▶ WORK TO BE COMPLETED
The line containing "Different territories may" marks where copying starts, so set down that line and each one after it exactly, through the end of the records.

▶ DATASET EXTRACT
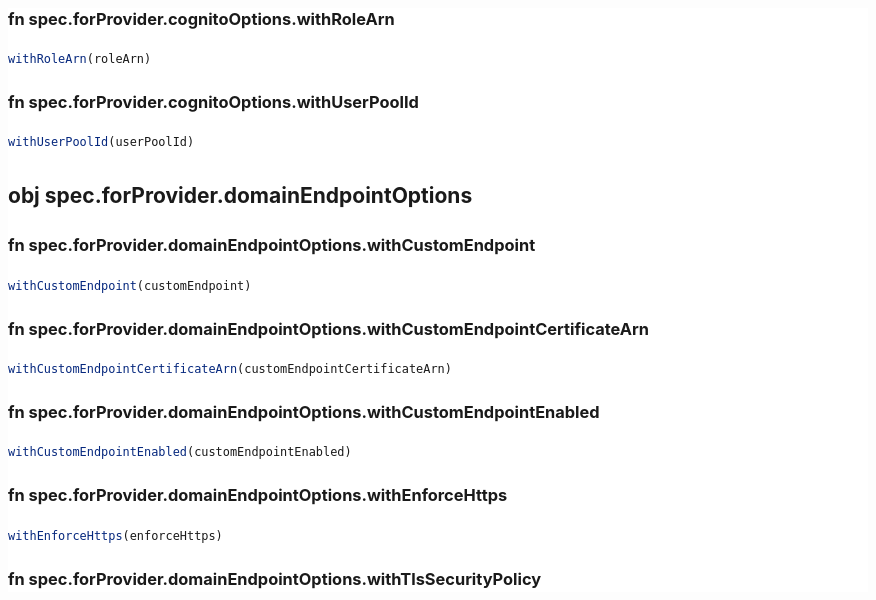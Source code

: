 

### fn spec.forProvider.cognitoOptions.withRoleArn

```ts
withRoleArn(roleArn)
```



### fn spec.forProvider.cognitoOptions.withUserPoolId

```ts
withUserPoolId(userPoolId)
```



## obj spec.forProvider.domainEndpointOptions



### fn spec.forProvider.domainEndpointOptions.withCustomEndpoint

```ts
withCustomEndpoint(customEndpoint)
```



### fn spec.forProvider.domainEndpointOptions.withCustomEndpointCertificateArn

```ts
withCustomEndpointCertificateArn(customEndpointCertificateArn)
```



### fn spec.forProvider.domainEndpointOptions.withCustomEndpointEnabled

```ts
withCustomEndpointEnabled(customEndpointEnabled)
```



### fn spec.forProvider.domainEndpointOptions.withEnforceHttps

```ts
withEnforceHttps(enforceHttps)
```



### fn spec.forProvider.domainEndpointOptions.withTlsSecurityPolicy
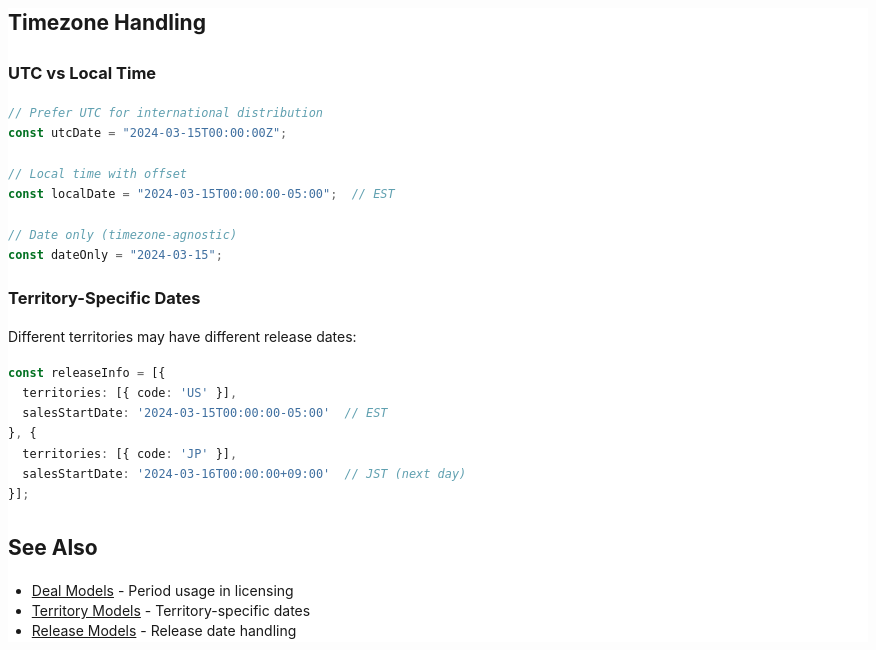 ## Timezone Handling

### UTC vs Local Time

```typescript
// Prefer UTC for international distribution
const utcDate = "2024-03-15T00:00:00Z";

// Local time with offset
const localDate = "2024-03-15T00:00:00-05:00";  // EST

// Date only (timezone-agnostic)
const dateOnly = "2024-03-15";
```

### Territory-Specific Dates

Different territories may have different release dates:

```typescript
const releaseInfo = [{
  territories: [{ code: 'US' }],
  salesStartDate: '2024-03-15T00:00:00-05:00'  // EST
}, {
  territories: [{ code: 'JP' }],
  salesStartDate: '2024-03-16T00:00:00+09:00'  // JST (next day)
}];
```

## See Also

- [Deal Models](./deal) - Period usage in licensing
- [Territory Models](./territories) - Territory-specific dates  
- [Release Models](./release) - Release date handling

▶ OUTPUT
Different territories may have different release dates:

```typescript
const releaseInfo = [{
  territories: [{ code: 'US' }],
  salesStartDate: '2024-03-15T00:00:00-05:00'  // EST
}, {
  territories: [{ code: 'JP' }],
  salesStartDate: '2024-03-16T00:00:00+09:00'  // JST (next day)
}];
```

## See Also

- [Deal Models](./deal) - Period usage in licensing
- [Territory Models](./territories) - Territory-specific dates  
- [Release Models](./release) - Release date handling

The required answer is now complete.